Task objective: A faithful retyping of every entry below is wanted, with images left out.

★ ★ ★ ★

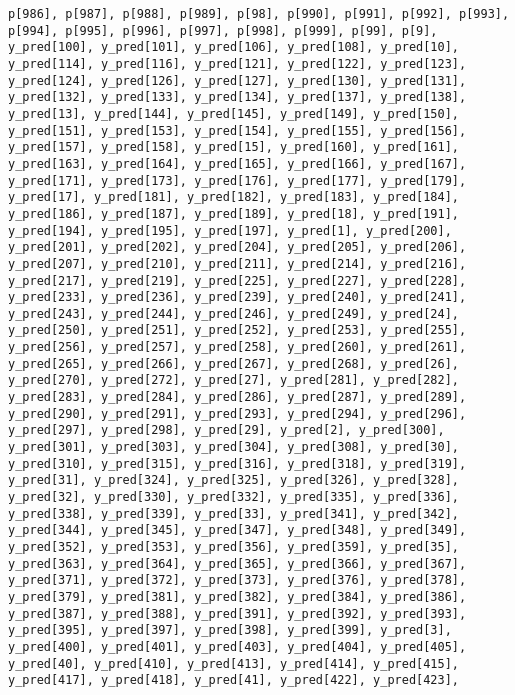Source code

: \documentclass[
  letterpaper,
  DIV=11,
  numbers=noendperiod]{scrartcl}
\begin{document}
\begin{verbatim}
p[986], p[987], p[988], p[989], p[98], p[990], p[991], p[992], p[993],
p[994], p[995], p[996], p[997], p[998], p[999], p[99], p[9],
y_pred[100], y_pred[101], y_pred[106], y_pred[108], y_pred[10],
y_pred[114], y_pred[116], y_pred[121], y_pred[122], y_pred[123],
y_pred[124], y_pred[126], y_pred[127], y_pred[130], y_pred[131],
y_pred[132], y_pred[133], y_pred[134], y_pred[137], y_pred[138],
y_pred[13], y_pred[144], y_pred[145], y_pred[149], y_pred[150],
y_pred[151], y_pred[153], y_pred[154], y_pred[155], y_pred[156],
y_pred[157], y_pred[158], y_pred[15], y_pred[160], y_pred[161],
y_pred[163], y_pred[164], y_pred[165], y_pred[166], y_pred[167],
y_pred[171], y_pred[173], y_pred[176], y_pred[177], y_pred[179],
y_pred[17], y_pred[181], y_pred[182], y_pred[183], y_pred[184],
y_pred[186], y_pred[187], y_pred[189], y_pred[18], y_pred[191],
y_pred[194], y_pred[195], y_pred[197], y_pred[1], y_pred[200],
y_pred[201], y_pred[202], y_pred[204], y_pred[205], y_pred[206],
y_pred[207], y_pred[210], y_pred[211], y_pred[214], y_pred[216],
y_pred[217], y_pred[219], y_pred[225], y_pred[227], y_pred[228],
y_pred[233], y_pred[236], y_pred[239], y_pred[240], y_pred[241],
y_pred[243], y_pred[244], y_pred[246], y_pred[249], y_pred[24],
y_pred[250], y_pred[251], y_pred[252], y_pred[253], y_pred[255],
y_pred[256], y_pred[257], y_pred[258], y_pred[260], y_pred[261],
y_pred[265], y_pred[266], y_pred[267], y_pred[268], y_pred[26],
y_pred[270], y_pred[272], y_pred[27], y_pred[281], y_pred[282],
y_pred[283], y_pred[284], y_pred[286], y_pred[287], y_pred[289],
y_pred[290], y_pred[291], y_pred[293], y_pred[294], y_pred[296],
y_pred[297], y_pred[298], y_pred[29], y_pred[2], y_pred[300],
y_pred[301], y_pred[303], y_pred[304], y_pred[308], y_pred[30],
y_pred[310], y_pred[315], y_pred[316], y_pred[318], y_pred[319],
y_pred[31], y_pred[324], y_pred[325], y_pred[326], y_pred[328],
y_pred[32], y_pred[330], y_pred[332], y_pred[335], y_pred[336],
y_pred[338], y_pred[339], y_pred[33], y_pred[341], y_pred[342],
y_pred[344], y_pred[345], y_pred[347], y_pred[348], y_pred[349],
y_pred[352], y_pred[353], y_pred[356], y_pred[359], y_pred[35],
y_pred[363], y_pred[364], y_pred[365], y_pred[366], y_pred[367],
y_pred[371], y_pred[372], y_pred[373], y_pred[376], y_pred[378],
y_pred[379], y_pred[381], y_pred[382], y_pred[384], y_pred[386],
y_pred[387], y_pred[388], y_pred[391], y_pred[392], y_pred[393],
y_pred[395], y_pred[397], y_pred[398], y_pred[399], y_pred[3],
y_pred[400], y_pred[401], y_pred[403], y_pred[404], y_pred[405],
y_pred[40], y_pred[410], y_pred[413], y_pred[414], y_pred[415],
y_pred[417], y_pred[418], y_pred[41], y_pred[422], y_pred[423],

\end{verbatim}
\end{document}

★ ★ ★ ★

Your response:
Source code

: \documentclass[
  letterpaper,
  DIV=11,
  numbers=noendperiod]{scrartcl}
\begin{document}
\begin{verbatim}
p[986], p[987], p[988], p[989], p[98], p[990], p[991], p[992], p[993],
p[994], p[995], p[996], p[997], p[998], p[999], p[99], p[9],
y_pred[100], y_pred[101], y_pred[106], y_pred[108], y_pred[10],
y_pred[114], y_pred[116], y_pred[121], y_pred[122], y_pred[123],
y_pred[124], y_pred[126], y_pred[127], y_pred[130], y_pred[131],
y_pred[132], y_pred[133], y_pred[134], y_pred[137], y_pred[138],
y_pred[13], y_pred[144], y_pred[145], y_pred[149], y_pred[150],
y_pred[151], y_pred[153], y_pred[154], y_pred[155], y_pred[156],
y_pred[157], y_pred[158], y_pred[15], y_pred[160], y_pred[161],
y_pred[163], y_pred[164], y_pred[165], y_pred[166], y_pred[167],
y_pred[171], y_pred[173], y_pred[176], y_pred[177], y_pred[179],
y_pred[17], y_pred[181], y_pred[182], y_pred[183], y_pred[184],
y_pred[186], y_pred[187], y_pred[189], y_pred[18], y_pred[191],
y_pred[194], y_pred[195], y_pred[197], y_pred[1], y_pred[200],
y_pred[201], y_pred[202], y_pred[204], y_pred[205], y_pred[206],
y_pred[207], y_pred[210], y_pred[211], y_pred[214], y_pred[216],
y_pred[217], y_pred[219], y_pred[225], y_pred[227], y_pred[228],
y_pred[233], y_pred[236], y_pred[239], y_pred[240], y_pred[241],
y_pred[243], y_pred[244], y_pred[246], y_pred[249], y_pred[24],
y_pred[250], y_pred[251], y_pred[252], y_pred[253], y_pred[255],
y_pred[256], y_pred[257], y_pred[258], y_pred[260], y_pred[261],
y_pred[265], y_pred[266], y_pred[267], y_pred[268], y_pred[26],
y_pred[270], y_pred[272], y_pred[27], y_pred[281], y_pred[282],
y_pred[283], y_pred[284], y_pred[286], y_pred[287], y_pred[289],
y_pred[290], y_pred[291], y_pred[293], y_pred[294], y_pred[296],
y_pred[297], y_pred[298], y_pred[29], y_pred[2], y_pred[300],
y_pred[301], y_pred[303], y_pred[304], y_pred[308], y_pred[30],
y_pred[310], y_pred[315], y_pred[316], y_pred[318], y_pred[319],
y_pred[31], y_pred[324], y_pred[325], y_pred[326], y_pred[328],
y_pred[32], y_pred[330], y_pred[332], y_pred[335], y_pred[336],
y_pred[338], y_pred[339], y_pred[33], y_pred[341], y_pred[342],
y_pred[344], y_pred[345], y_pred[347], y_pred[348], y_pred[349],
y_pred[352], y_pred[353], y_pred[356], y_pred[359], y_pred[35],
y_pred[363], y_pred[364], y_pred[365], y_pred[366], y_pred[367],
y_pred[371], y_pred[372], y_pred[373], y_pred[376], y_pred[378],
y_pred[379], y_pred[381], y_pred[382], y_pred[384], y_pred[386],
y_pred[387], y_pred[388], y_pred[391], y_pred[392], y_pred[393],
y_pred[395], y_pred[397], y_pred[398], y_pred[399], y_pred[3],
y_pred[400], y_pred[401], y_pred[403], y_pred[404], y_pred[405],
y_pred[40], y_pred[410], y_pred[413], y_pred[414], y_pred[415],
y_pred[417], y_pred[418], y_pred[41], y_pred[422], y_pred[423],

\end{verbatim}
\end{document}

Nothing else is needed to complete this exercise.